When your thread finally dangles in front of the needle’s eye, perfectly aligned, don’t get cocky, because a dust speck blowing by could fray your thread, ruining all that you’ve done. And did I mention that if you fail, you will have blown $700 million?
Now you have a sense of the slow-motion cliffhanger that is New Horizons, a NASA space probe currently racing toward Pluto and its large moon Charon at 35,000 miles per hour. “We have to hit our arrival time window within 450 seconds,” says principal investigator Alan Stern, a former chief of NASA’s science mission directorate who currently hangs his hat at Southwest Research Institute in Boulder, Colorado.

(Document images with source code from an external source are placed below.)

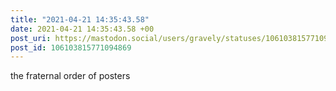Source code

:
 ```yaml
---
title: "2021-04-21 14:35:43.58"
date: 2021-04-21 14:35:43.58 +00
post_uri: https://mastodon.social/users/gravely/statuses/106103815771094869
post_id: 106103815771094869
---
```

the fraternal order of posters


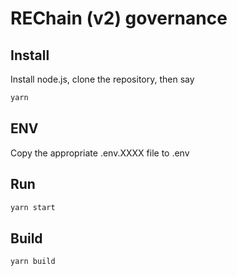 # REChain (v2) governance

## Install

Install node.js, clone the repository, then say

```sh
yarn
```

## ENV

Copy the appropriate .env.XXXX file to .env

## Run

```sh
yarn start
```

## Build

```sh
yarn build
```
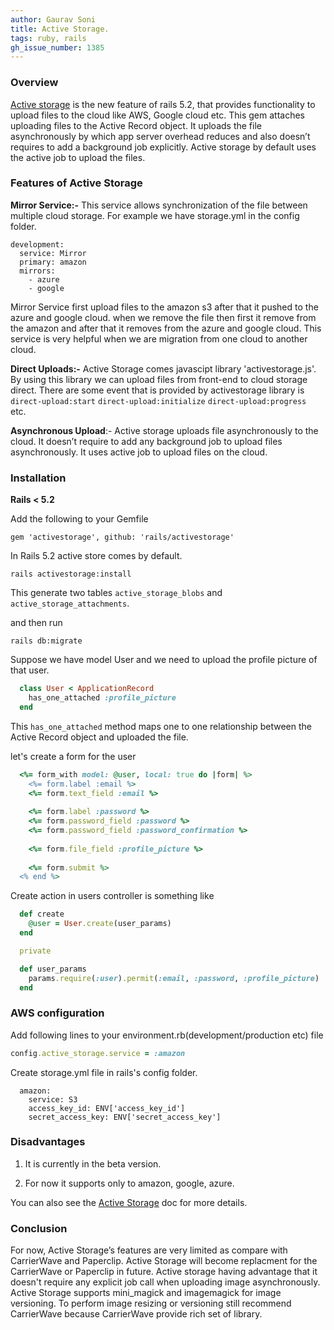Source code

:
 ```yaml
---
author: Gaurav Soni
title: Active Storage.
tags: ruby, rails
gh_issue_number: 1385
---
```


### Overview
[Active storage](https://github.com/rails/rails/tree/master/activestorage) is the new feature of rails 5.2, that provides functionality to upload files to the cloud like AWS, Google cloud etc. This gem attaches uploading files to the Active Record object. It uploads the file asynchronously by which app server overhead reduces and also doesn’t requires to add a background job explicitly. Active storage by default uses the active job to upload the files.

### Features of Active Storage

<b> Mirror Service:-</b> This service allows synchronization of the file between multiple cloud storage. For example we have storage.yml in the config folder.

```nohighlight
development:
  service: Mirror
  primary: amazon
  mirrors:
    - azure
    - google
```

Mirror Service first upload files to the amazon s3 after that it pushed to the azure and google cloud. when we remove the file then first it remove from the amazon and after that it removes from the azure and google cloud. This service is very helpful when we are migration from one cloud to another cloud.

<b>Direct Uploads:-</b> Active Storage comes javascipt library 'activestorage.js'. By using this library we can upload files from front-end to cloud storage direct. There are some event that is provided by activestorage library is `direct-upload:start` `direct-upload:initialize` `direct-upload:progress ` etc.

<b>Asynchronous Upload</b>:- Active storage uploads file asynchronously to the cloud. It doesn’t require to add any background job to upload files asynchronously. It uses active job to upload files on the cloud.

### Installation

<b> Rails < 5.2 </b>

Add the following to your Gemfile

```nohighlight
gem 'activestorage', github: 'rails/activestorage'
```

In Rails 5.2 active store comes by default.

```nohighlight
rails activestorage:install
```

This generate two tables `active_storage_blobs` and `active_storage_attachments`.

and then run

```nohighlight
rails db:migrate
```

Suppose we have model User and we need to upload the profile picture of that user.

```ruby
  class User < ApplicationRecord
    has_one_attached :profile_picture
  end
```

This `has_one_attached` method maps one to one relationship between the Active Record object and uploaded the file.


let's create a form for the user

```ruby
  <%= form_with model: @user, local: true do |form| %>
    <%= form.label :email %>
    <%= form.text_field :email %>
   
    <%= form.label :password %>
    <%= form.password_field :password %>
    <%= form.password_field :password_confirmation %>
 
    <%= form.file_field :profile_picture %>
 
    <%= form.submit %>
  <% end %>
```  

Create action in users controller is something like

```ruby
  def create
    @user = User.create(user_params)
  end

  private

  def user_params
    params.require(:user).permit(:email, :password, :profile_picture)
  end
```

### AWS configuration

Add following lines to your environment.rb(development/production etc) file

```ruby
config.active_storage.service = :amazon
```

Create storage.yml file in rails's config folder.

```nohighlight
  amazon:
    service: S3
    access_key_id: ENV['access_key_id']
    secret_access_key: ENV['secret_access_key']
```

### Disadvantages

1) It is currently in the beta version.

2) For now it supports only to amazon, google, azure.

You can also see the [Active Storage](http://edgeguides.rubyonrails.org/active_storage_overview.html) doc for more details.

### Conclusion

For now, Active Storage’s features are very limited as compare with CarrierWave and Paperclip. Active Storage will become replacment for the CarrierWave or Paperclip in future. Active storage having advantage that it doesn't require any explicit job call when uploading image asynchronously. Active Storage supports  mini_magick and imagemagick for image versioning. To perform image resizing or versioning still recommend CarrierWave because CarrierWave provide rich set of library.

“In terms of distance, Pluto and Charon are orbiting 20,000 kilometers [12,000 miles] apart and we need to hit our aim point within 1 percent of that. And if we hit anything even the size of a rice grain, it could kill us.”
One might expect these to be restful times for the New Horizons team. Their spacecraft blasted off on January 19, 2006, and will not reach Pluto until July 2015. Right now, New Horizons cruises smoothly through interplanetary space. But nothing about Pluto is simple or predictable.
A Dwarf Oddball
Pluto is, by any measure, a strange and exotic world. When the dogged sky sleuth Clyde Tombaugh discovered it in 1930, he expected a massive world capable of disturbing the orbits of the giant outer planets Uranus and Neptune. Instead, Pluto seemed like a modest interloper in the outer solar system. Then with each additional observation, its estimated size and heft got smaller.

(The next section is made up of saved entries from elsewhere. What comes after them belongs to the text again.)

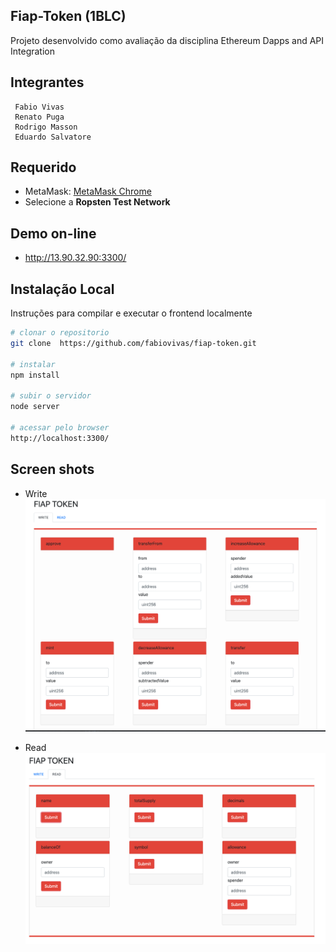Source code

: ## Fiap-Token (1BLC)
Projeto desenvolvido como avaliação da disciplina Ethereum Dapps and API Integration

## Integrantes
```
 Fabio Vivas
 Renato Puga
 Rodrigo Masson
 Eduardo Salvatore
```

## Requerido

* MetaMask: [MetaMask Chrome](https://chrome.google.com/webstore/detail/metamask/alfaaahkadkbgeoannfbpbpkoacfacjc/related?gclid=EAIaIQobChMIg5mg16iQ6QIVhQeRCh3J2QXfEAAYASAAEgKtlvD_BwE)
* Selecione a **Ropsten Test Network**

## Demo on-line 

* http://13.90.32.90:3300/

## Instalação Local
Instruções para compilar e executar o frontend localmente

```bash
# clonar o repositorio
git clone  https://github.com/fabiovivas/fiap-token.git

# instalar
npm install

# subir o servidor
node server

# acessar pelo browser
http://localhost:3300/
```

## Screen shots

* Write
![Write](ss-write.png)

* Read
![Write](ss-read.png)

Today we know it is a pygmy, just 1,400 miles wide—two-thirds the diameter of our moon. For a while, many scientists even speculated that it was an escaped satellite of Neptune.

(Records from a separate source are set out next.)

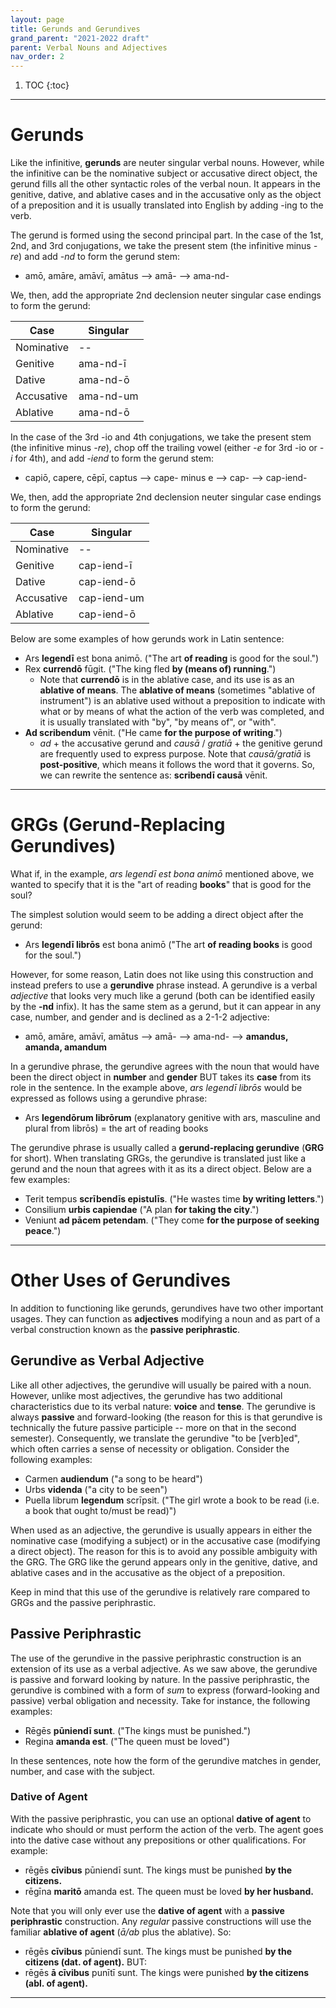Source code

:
 ```yaml
---
layout: page
title: Gerunds and Gerundives
grand_parent: "2021-2022 draft"
parent: Verbal Nouns and Adjectives
nav_order: 2
---
```


1. TOC
{:toc}

***

# Gerunds

Like the infinitive, **gerunds** are neuter singular verbal nouns. However, while the infinitive can be the nominative subject or accusative direct object, the gerund fills all the other syntactic roles of the verbal noun. It appears in the genitive, dative, and ablative cases and in the accusative only as the object of a preposition and it is usually translated into English by adding -ing to the verb.

The gerund is formed using the second principal part. In the case of the 1st, 2nd, and 3rd conjugations, we take the present stem (the infinitive minus *-re*) and add *-nd* to form the gerund stem:

- amō, amāre, amāvī, amātus --> amā- --> ama-nd-

We, then, add the appropriate 2nd declension neuter singular case endings to form the gerund:

| Case      | Singular |
| ----------- | ----------- |
| Nominative    | --      |
| Genitive   | ama-nd-ī        |
| Dative   | ama-nd-ō        |
| Accusative   | ama-nd-um        |
| Ablative   | ama-nd-ō       |

In the case of the 3rd -io and 4th conjugations, we take the present stem (the infinitive minus *-re*), chop off the trailing vowel (either *-e* for 3rd -io or *-i* for 4th), and add *-iend* to form the gerund stem:

- capiō, capere, cēpī, captus --> cape- minus e --> cap- --> cap-iend-

We, then, add the appropriate 2nd declension neuter singular case endings to form the gerund:

| Case      | Singular |
| ----------- | ----------- |
| Nominative    | --      |
| Genitive   | cap-iend-ī        |
| Dative   | cap-iend-ō        |
| Accusative   | cap-iend-um        |
| Ablative   | cap-iend-ō       |

Below are some examples of how gerunds work in Latin sentence:

- Ars **legendī** est bona animō. ("The art **of reading** is good for the soul.")
- Rex **currendō** fūgit. ("The king fled **by (means of) running**.")
  - Note that **currendō** is in the ablative case, and its use is as an **ablative of means**. The **ablative of means** (sometimes "ablative of instrument") is an ablative used without a preposition to indicate with what or by means of what the action of the verb was completed, and it is usually translated with "by", "by means of", or "with".
- **Ad scribendum** vēnit. ("He came **for the purpose of writing**.")
  - *ad* + the accusative gerund and *causā* / *gratiā* + the genitive gerund are frequently used to express purpose. Note that *causā/gratiā* is **post-positive**, which means it follows the word that it governs. So, we can rewrite the sentence as: **scribendī causā** vēnit.

***

# GRGs (Gerund-Replacing Gerundives)

What if, in the example, *ars legendī est bona animō* mentioned above, we wanted to specify that it is the "art of reading **books**" that is good for the soul?

The simplest solution would seem to be adding a direct object after the gerund:

- Ars **legendī librōs** est bona animō ("The art **of reading books** is good for the soul.")

However, for some reason, Latin does not like using this construction and instead prefers to use a **gerundive** phrase instead. A gerundive is a verbal *adjective* that looks very much like a gerund (both can be identified easily by the **-nd** infix). It has the same stem as a gerund, but it can appear in any case, number, and gender and is declined as a 2-1-2 adjective:

- amō, amāre, amāvī, amātus --> amā- --> ama-nd- --> **amandus, amanda, amandum**

In a gerundive phrase, the gerundive agrees with the noun that would have been the direct object in **number** and **gender** BUT takes its **case** from its role in the sentence. In the example above, *ars legendī librōs* would be expressed as follows using a gerundive phrase:

- Ars **legendōrum librōrum** (explanatory genitive with ars, masculine and plural from librōs) = the art of reading books

The gerundive phrase is usually called a **gerund-replacing gerundive** (**GRG** for short). When translating GRGs, the gerundive is translated just like a gerund and the noun that agrees with it as its a direct object. Below are a few examples:

- Terit tempus **scrībendīs epistulīs**. ("He wastes time **by writing letters**.")
- Consilium **urbis capiendae** ("A plan **for taking the city**.")
- Veniunt **ad pācem petendam**. ("They come **for the purpose of seeking peace**.")

***

# Other Uses of Gerundives

In addition to functioning like gerunds, gerundives have two other important usages. They can function as **adjectives** modifying a noun and as part of a verbal construction known as the **passive periphrastic**.

## Gerundive as Verbal Adjective

Like all other adjectives, the gerundive will usually be paired with a noun. However, unlike most adjectives, the gerundive has two additional characteristics due to its verbal nature: **voice** and **tense**. The gerundive is always **passive** and forward-looking (the reason for this is that gerundive is technically the future passive participle -- more on that in the second semester). Consequently, we translate the gerundive "to be [verb]ed", which often carries a sense of necessity or obligation. Consider the following examples:

- Carmen **audiendum** ("a song to be heard")
- Urbs **videnda** ("a city to be seen")
- Puella librum **legendum** scrīpsit. ("The girl wrote a book to be read (i.e. a book that ought to/must be read)")

When used as an adjective, the gerundive is usually appears in either the nominative case (modifying a subject) or in the accusative case (modifying a direct object). The reason for this is to avoid any possible ambiguity with the GRG. The GRG like the gerund appears only in the genitive, dative, and ablative cases and in the accusative as the object of a preposition.

Keep in mind that this use of the gerundive is relatively rare compared to GRGs and the passive periphrastic.

## Passive Periphrastic

The use of the gerundive in the passive periphrastic construction is an extension of its use as a verbal adjective. As we saw above, the gerundive is passive and forward looking by nature. In the passive periphrastic, the gerundive is combined with a form of *sum* to express (forward-looking and passive) verbal obligation and necessity. Take for instance, the following examples:

- Rēgēs **pūniendī sunt**. ("The kings must be punished.")
- Regina **amanda est**. ("The queen must be loved")

In these sentences, note how the form of the gerundive matches in gender, number, and case with the subject.

### Dative of Agent

With the passive periphrastic, you can use an optional **dative of agent** to indicate who should or must perform the action of the verb. The agent goes into the dative case without any prepositions or other qualifications. For example:

- rēgēs **cīvibus** pūniendī sunt. The kings must be punished **by the citizens.**
- rēgīna **maritō** amanda est. The queen must be loved **by her husband.**

Note that you will only ever use the **dative of agent** with a **passive periphrastic** construction. Any *regular* passive constructions will use the familiar **ablative of agent** (*ā/ab* plus the ablative). So:

- rēgēs **cīvibus** pūniendī sunt. The kings must be punished **by the citizens (dat. of agent).** BUT:
- rēgēs **ā cīvibus** punītī sunt. The kings were punished **by the citizens (abl. of agent).**

***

In the 1990s, thinking about Pluto shifted again with the realization that it is just one member of the Kuiper Belt, a swarm of thousands (if not millions) of tiny icy objects that circle the sun in the outer regions of the solar system. Like the asteroid belt between Jupiter and Mars, the Kuiper Belt consists of leftover planetary material that never gathered into a single large world.
In 2006, the International Astronomical Union stripped Pluto of its title and rechristened it a “dwarf planet.” Stern, who has ceaselessly championed Pluto’s importance, argues that dwarf planets are still planets. Hal Weaver of the Johns Hopkins University Applied Physics Laboratory, who collaborates with Stern on New Horizons, goes the other way and speaks of Pluto being “in some respects like a giant comet.”
The ongoing difficulty in classifying Pluto is understandable: It is not like any object humans have ever studied up close. It rotates on its side, meaning that one hemisphere bathes in sunshine for more than a century while the other is plunged in darkness. During this summer break, the distant sun, still more than 2.8 billion miles away, evaporates Pluto’s surface into a temporary atmosphere that probably freezes solid again a few decades later.
It follows a peculiar, oval orbit—unlike the other planets, though typical of Kuiper Belt objects—that at times carries it closer to the sun than Neptune. Even Charon, Pluto’s main moon, is an outlier. It is more than half as wide as Pluto itself, so large that the pair is more properly described as a double planet—or a double dwarf planet, or double Kuiper Belt Object, or whatever astronomers decide to call it next.
Trying to make more sense of this oddball system, Weaver and Stern joined up with a team of collaborators to book time on the Hubble Space Telescope and search for additional satellites around Pluto. In 2005 they found two, each about 50 miles wide, later named Nix and Hydra (partially to honor the New Horizons craft).
“At that point the Pluto system went from being a pair to a quadruple system. It had become a lot more interesting,” Stern says. Even so, when New Horizons launched a year later, “you could probably put everything we knew about Pluto all on one piece of paper, or one short Wikipedia article.”
The next breakthroughs—and the beginning of the nail-biting—came in the summers of 2011 and 2012 when further Hubble observations turned up two more satellites, still unnamed and designated P4 and P5.